Suggested here is a reasoning for magic that’s about undoing various forms of hypnosis – both societal and those created by the internal narratives we put in place ourselves – in order to more clearly experience the mysteries of nature within which we’re embedded, as well as to throw off the artificial fetters that have clamped down and restricted the full expression of our being. Sorcery is then a set of tools for better facilitating this process and working upon resistant obstacles stacked against our capacity to move out of the limited space we’ve been given.

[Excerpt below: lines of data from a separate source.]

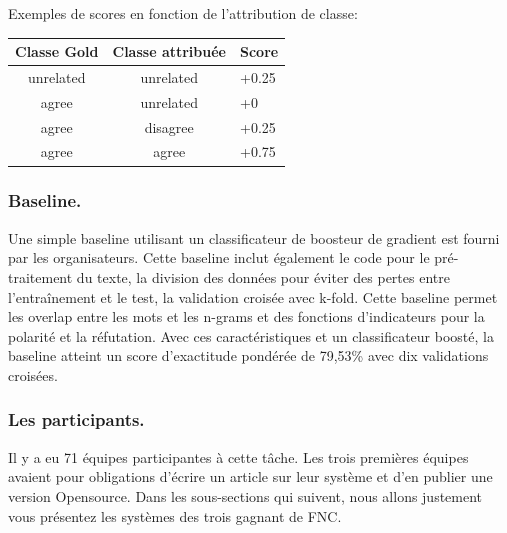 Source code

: \documentclass[onecolumn, 12pt]{article}
\begin{document}
Exemples de scores en fonction de l'attribution de classe:

\begin{center}
 \begin{tabular}{| c | c || l | }
  \hline
  \textbf{Classe Gold} & \textbf{Classe attribuée} & \textbf{Score} \\
  \hline
  unrelated            & unrelated                  & +0.25          \\
  agree                & unrelated                  & +0             \\
  agree                & disagree                   & +0.25          \\
  agree                & agree                      & +0.75          \\
  \hline
 \end{tabular}
\end{center}

\subsubsection{Baseline.}
Une simple baseline utilisant un classificateur de boosteur de gradient est fourni par les organisateurs.
Cette baseline inclut également le code pour le pré-traitement du texte, la division des données pour éviter des pertes entre l'entraînement et le test, la validation croisée avec k-fold.
Cette baseline permet les overlap entre les mots et les n-grams et des fonctions d'indicateurs pour la polarité et la réfutation.
Avec ces caractéristiques et un classificateur boosté, la baseline atteint un score d'exactitude pondérée de 79,53\% avec dix validations croisées.


\subsubsection{Les participants.}
Il y a eu 71 équipes participantes à cette tâche. Les trois premières équipes avaient pour obligations d'écrire un article sur leur système et d'en publier une version Opensource.
Dans les sous-sections qui suivent, nous allons justement vous présentez les systèmes des trois gagnant de FNC.

\end{document}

Magic as disobedience, in the sense that it empowers a capacity for changing the scripts allotted to us, either by societal expectation or within the minutia of any given moment. Magic envisioned as a process for reconfiguring how we relate to space and environment, as well as our own embodied existence as animals within nature subject to its seasons and fluctuations. The language of magic providing leverage upon otherwise elusive territories of experience and permitting accessible, reciprocal dialogue with the fundamental conditions of nature we are intimately embedded within. Modes of experience purposefully undermined and edited out to shape societal structures that benefit robber barons and profiteers. Mocked, obfuscated and sidelined with increasing sophistication but never quite fully erased. The pulse of life as it reverberates bodily, in our bones and in the trees, through our blood and tears as in the rivers and the seas. “Try to remember”, as the extra-terrestrial satellite intelligence taking on the form of a blinking traffic light said to the pilled-up joyriding teenager in the forgotten tube station.